Set aside for a moment the Larger Issues -- domestic violence, drunken driving, gun culture -- raised by the two cases. What if you decided that playing was the wrong decision and you wanted to sit out? What if you played for the Chiefs or the Cowboys and you decided you were too upset or conflicted or zoned out to run onto the field and put your brain at risk for three hours? Would that decision be respected on the sideline and in the front office or Roger Goodell's office?
Why do they play? It's what they would have wanted. This is a trusty crutch, always available to be presented without fear of contradiction. It's a great way for a team or a league to keep responsibility at arm's length, to palm the decision off on some nebulous, unprovable and irrelevant bit of magical thinking.
It's what you say when you don't want to deal with reality.
It seems we're all trying to sift through this together. It's presumptuous to tell someone how he or she should grieve. Nobody knows whether shutting down the business for a day, maybe allowing the players and coaches to meet for a couple of hours to sort things out, would serve to reduce the chances of another preventable tragedy. It would, however, suggest there are real human beings running a real human enterprise that cares for its workers.

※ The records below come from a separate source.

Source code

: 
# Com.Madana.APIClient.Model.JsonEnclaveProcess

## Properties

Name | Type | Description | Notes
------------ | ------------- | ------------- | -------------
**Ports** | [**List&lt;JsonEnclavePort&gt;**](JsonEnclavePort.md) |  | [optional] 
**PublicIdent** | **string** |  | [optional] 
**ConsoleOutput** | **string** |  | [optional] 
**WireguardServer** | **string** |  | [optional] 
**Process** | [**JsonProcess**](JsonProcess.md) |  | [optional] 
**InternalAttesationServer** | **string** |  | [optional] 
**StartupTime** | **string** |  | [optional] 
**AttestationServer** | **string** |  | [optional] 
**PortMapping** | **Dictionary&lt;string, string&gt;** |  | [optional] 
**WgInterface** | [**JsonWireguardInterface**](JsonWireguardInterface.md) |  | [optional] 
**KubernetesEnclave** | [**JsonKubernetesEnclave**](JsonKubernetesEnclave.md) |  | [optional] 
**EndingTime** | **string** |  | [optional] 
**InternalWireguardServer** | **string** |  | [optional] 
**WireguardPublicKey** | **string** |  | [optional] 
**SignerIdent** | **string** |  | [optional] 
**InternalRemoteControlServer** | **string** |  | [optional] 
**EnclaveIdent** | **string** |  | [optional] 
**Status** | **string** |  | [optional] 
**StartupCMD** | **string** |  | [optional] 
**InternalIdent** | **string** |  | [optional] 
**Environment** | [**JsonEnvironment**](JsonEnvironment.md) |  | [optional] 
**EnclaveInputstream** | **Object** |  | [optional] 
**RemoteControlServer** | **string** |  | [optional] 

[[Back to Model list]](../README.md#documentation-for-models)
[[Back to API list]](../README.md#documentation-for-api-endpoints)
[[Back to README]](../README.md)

When Darryl Kile died in June 2002, the Cardinals-Cubs game at Wrigley Field was canceled. The same thing happened for the A's-Angels game when Nick Adenhart died in 2009. These weren't hard decisions. And yes, it's easier to make up a baseball game, but would the world have been changed materially if Panthers-Chiefs had been played on Monday night, just out of respect, or if the same thing had happened with Cowboys-Bengals?
There's no denying that football engenders a strange type of coarseness in its followers that makes it easier for the league to keep to its schedule. (The NFL, remember, didn't want to cancel games after 9/11 until Bud Selig canceled the MLB schedule and it became obvious it was the only proper decision.) Raiders coach Dennis Allen left the team last week to return to Texas to be with his dying father. The Raiders had a game on Thursday against the Broncos, and many Raiders fans took to message boards and radio shows to criticize Allen for a lack of commitment to the team. Amazingly, among a certain percentage of the population, this was seen as an example of misplaced priorities. Are some people -- even a small percentage -- that callous? Are games that important?
When Allen is finished coaching, do you think he'll regret missing practice, or will he think he should have stayed another day or two to be with his family?
Bears cornerback Charles Tillman had his manhood questioned when he suggested he might miss a game to be present at the birth of his child. One prominent NFL media personality even suggested that players should take the schedule into consideration when they go about the business of conceiving their children.
The level of self-importance in the NFL -- and its ability to persuade its courtiers to promote it -- is truly astounding.
Still, there's a troubling question sitting out there, one nobody wants to answer:
What kind of individual or teamwide tragedy would it take to cancel a game?
Let's hope we never have to find out.